Start of Block

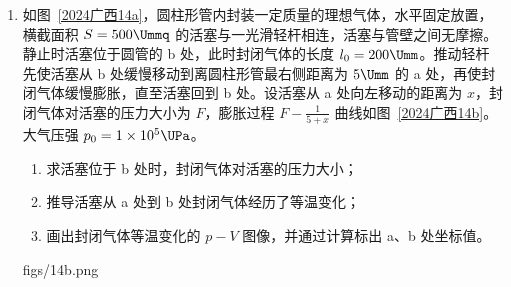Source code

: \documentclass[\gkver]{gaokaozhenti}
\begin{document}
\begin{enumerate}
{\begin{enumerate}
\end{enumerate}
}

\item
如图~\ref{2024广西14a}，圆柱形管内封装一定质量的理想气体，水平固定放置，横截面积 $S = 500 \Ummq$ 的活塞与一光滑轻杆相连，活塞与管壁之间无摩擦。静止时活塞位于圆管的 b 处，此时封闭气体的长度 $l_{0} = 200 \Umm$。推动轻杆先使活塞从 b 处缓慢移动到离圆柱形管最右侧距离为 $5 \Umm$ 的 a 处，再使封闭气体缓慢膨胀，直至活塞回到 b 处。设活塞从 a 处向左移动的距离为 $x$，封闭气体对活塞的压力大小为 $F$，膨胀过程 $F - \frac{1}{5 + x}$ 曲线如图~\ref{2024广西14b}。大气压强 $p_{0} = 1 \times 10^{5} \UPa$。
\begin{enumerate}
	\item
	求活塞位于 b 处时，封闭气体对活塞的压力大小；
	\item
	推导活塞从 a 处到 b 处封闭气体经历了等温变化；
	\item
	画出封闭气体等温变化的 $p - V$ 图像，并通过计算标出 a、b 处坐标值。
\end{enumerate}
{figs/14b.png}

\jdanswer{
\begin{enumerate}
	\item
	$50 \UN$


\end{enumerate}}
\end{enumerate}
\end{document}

End of Block
Start of Block

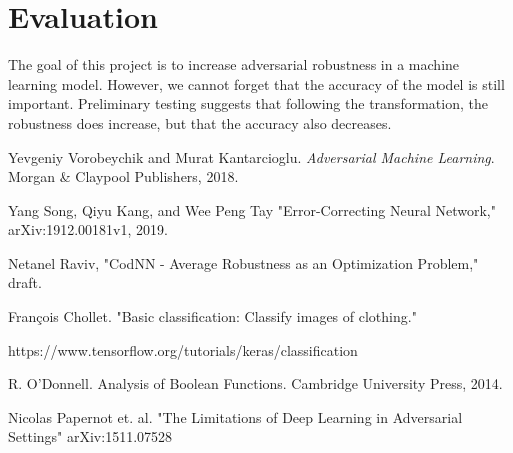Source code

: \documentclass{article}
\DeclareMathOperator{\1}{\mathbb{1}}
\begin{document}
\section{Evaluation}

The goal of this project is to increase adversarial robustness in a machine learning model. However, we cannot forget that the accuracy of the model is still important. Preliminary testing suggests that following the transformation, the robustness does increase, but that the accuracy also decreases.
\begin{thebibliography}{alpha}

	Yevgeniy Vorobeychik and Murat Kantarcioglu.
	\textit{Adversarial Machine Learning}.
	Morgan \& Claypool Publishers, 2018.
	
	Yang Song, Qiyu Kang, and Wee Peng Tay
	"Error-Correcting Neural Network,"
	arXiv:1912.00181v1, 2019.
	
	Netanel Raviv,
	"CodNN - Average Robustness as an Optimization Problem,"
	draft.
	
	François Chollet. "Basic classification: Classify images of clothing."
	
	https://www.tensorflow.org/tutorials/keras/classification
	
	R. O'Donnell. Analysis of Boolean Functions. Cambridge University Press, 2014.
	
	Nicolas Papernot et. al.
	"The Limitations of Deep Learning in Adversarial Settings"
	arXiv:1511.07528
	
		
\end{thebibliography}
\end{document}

End of Block

• _PROBLEM TO WORK ON_
Only lines holding the word "classification" are wanted here; copy each from the listing.

• _SOLUTION FOR THIS TASK_
	François Chollet. "Basic classification: Classify images of clothing."
	https://www.tensorflow.org/tutorials/keras/classification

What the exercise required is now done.